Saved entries
┄┄┄┄┄┄

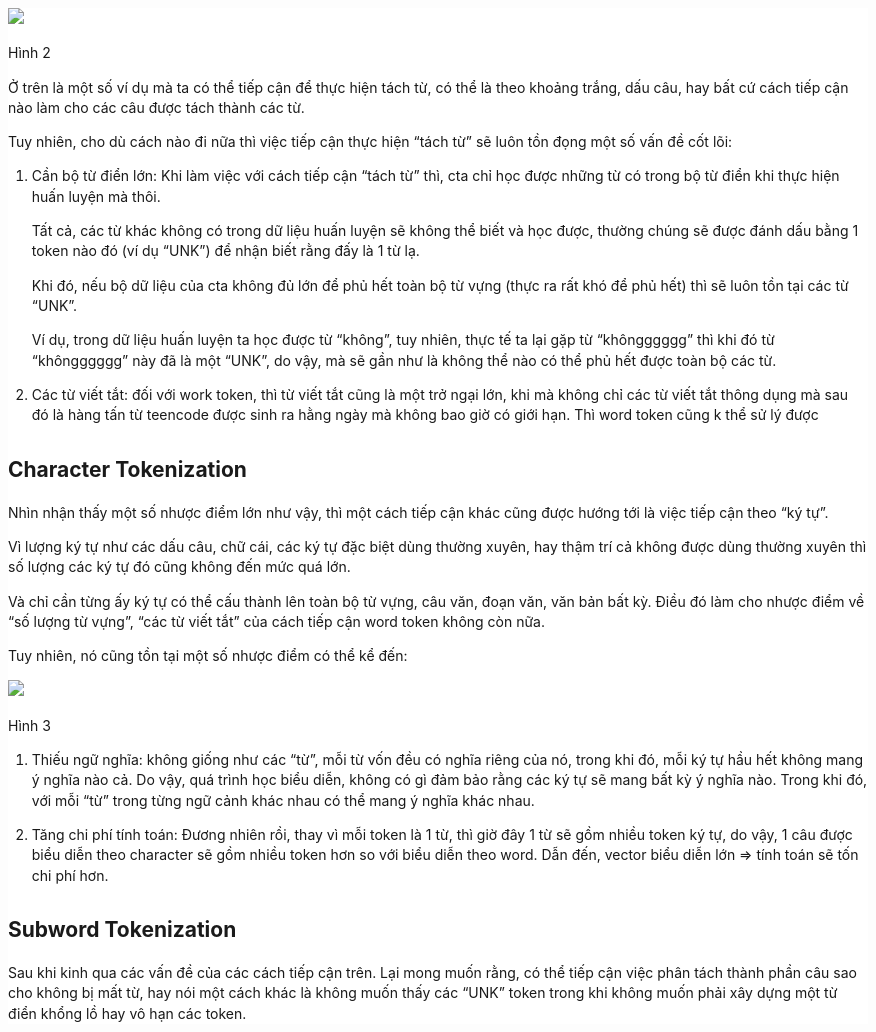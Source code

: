 <img src="/img/tokenization/2.jpg" class="singleImg">
<p class="textSingleImg">Hình 2<p>

Ở trên là một số ví dụ mà ta có thể tiếp cận để thực hiện tách từ, có thể là theo khoảng trắng, dấu câu, hay bất cứ cách tiếp cận nào làm cho các câu được tách thành các từ.

Tuy nhiên, cho dù cách nào đi nữa thì việc tiếp cận thực hiện “tách từ” sẽ luôn tồn đọng một số vấn đề cốt lõi:

1. Cần bộ từ điển lớn: Khi làm việc với cách tiếp cận “tách từ” thì, cta chỉ học được những từ có trong bộ từ điển khi thực hiện huấn luyện mà thôi.

    Tất cả, các từ khác không có trong dữ liệu huấn luyện sẽ không thể biết và học được, thường chúng sẽ được đánh dấu bằng 1 token nào đó (ví dụ “UNK”) để nhận biết rằng đấy là 1 từ lạ.

    Khi đó, nếu bộ dữ liệu của cta không đủ lớn để phủ hết toàn bộ từ vựng (thực ra rất khó để phủ hết) thì sẽ luôn tồn tại các từ  “UNK”.

    Ví dụ, trong dữ liệu huấn luyện ta học được từ “không”, tuy nhiên, thực tế ta lại gặp từ “khôngggggg” thì khi đó từ “khôngggggg” này đã là một “UNK”, do vậy, mà sẽ gần như là không thể nào có thể phủ hết được toàn bộ các từ.

2.	Các từ viết tắt: đối với work token, thì từ viết tắt cũng là một trở ngại lớn, khi mà không chỉ các từ viết tắt thông dụng mà sau đó là hàng tấn từ teencode được sinh ra hằng ngày mà không bao giờ có giới hạn. Thì word token cũng k thể sử lý được


## Character Tokenization

Nhìn nhận thấy một số nhược điểm lớn như vậy, thì một cách tiếp cận khác cũng được hướng tới là việc tiếp cận theo “ký tự”.

Vì lượng ký tự như các dấu câu, chữ cái, các ký tự đặc biệt dùng thường xuyên, hay thậm trí cả không được dùng thường xuyên thì số lượng các ký tự đó cũng không đến mức quá lớn.

Và chỉ cần từng ấy ký tự có thể cấu thành lên toàn bộ từ vựng, câu văn, đoạn văn, văn bản bất kỳ. Điều đó làm cho nhược điểm về “số lượng từ vựng”, “các từ viết tắt” của cách tiếp cận word token không còn nữa.

Tuy nhiên, nó cũng tồn tại một số nhược điểm có thể kể đến:

<img src="/img/tokenization/3.jpg" class="singleImg">
<p class="textSingleImg">Hình 3<p>

1.	Thiếu ngữ nghĩa: không giống như các “từ”, mỗi từ vốn đều có nghĩa riêng của nó, trong khi đó, mỗi ký tự hầu hết không mang ý nghĩa nào cả. Do vậy, quá trình học biểu diễn, không có gì đảm bảo rằng các ký tự sẽ mang bất kỳ ý nghĩa nào. Trong khi đó, với mỗi “từ” trong từng ngữ cảnh khác nhau có thể mang ý nghĩa khác nhau.

2.	Tăng chi phí tính toán: Đương nhiên rồi, thay vì mỗi token là 1 từ, thì giờ đây 1 từ sẽ gồm nhiều token ký tự, do vậy, 1 câu được biểu diễn theo character sẽ gồm nhiều token hơn so với biểu diễn theo word. Dẫn đến, vector biểu diễn lớn => tính toán sẽ tốn chi phí hơn.

## Subword Tokenization

Sau khi kinh qua các vấn đề của các cách tiếp cận trên. Lại mong muốn rằng, có thể tiếp cận việc phân tách thành phần câu sao cho không bị mất từ, hay nói một cách khác là không muốn thấy các “UNK” token trong khi không muốn phải xây dựng một từ điển khổng lồ hay vô hạn các token.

┄┄┄┄┄┄

WHAT THE TASK ASKS → Copy each line of the data that contains the word "biểu", leaving the other lines out.

OUTPUT OF THE EXERCISE →
1.	Thiếu ngữ nghĩa: không giống như các “từ”, mỗi từ vốn đều có nghĩa riêng của nó, trong khi đó, mỗi ký tự hầu hết không mang ý nghĩa nào cả. Do vậy, quá trình học biểu diễn, không có gì đảm bảo rằng các ký tự sẽ mang bất kỳ ý nghĩa nào. Trong khi đó, với mỗi “từ” trong từng ngữ cảnh khác nhau có thể mang ý nghĩa khác nhau.
2.	Tăng chi phí tính toán: Đương nhiên rồi, thay vì mỗi token là 1 từ, thì giờ đây 1 từ sẽ gồm nhiều token ký tự, do vậy, 1 câu được biểu diễn theo character sẽ gồm nhiều token hơn so với biểu diễn theo word. Dẫn đến, vector biểu diễn lớn => tính toán sẽ tốn chi phí hơn.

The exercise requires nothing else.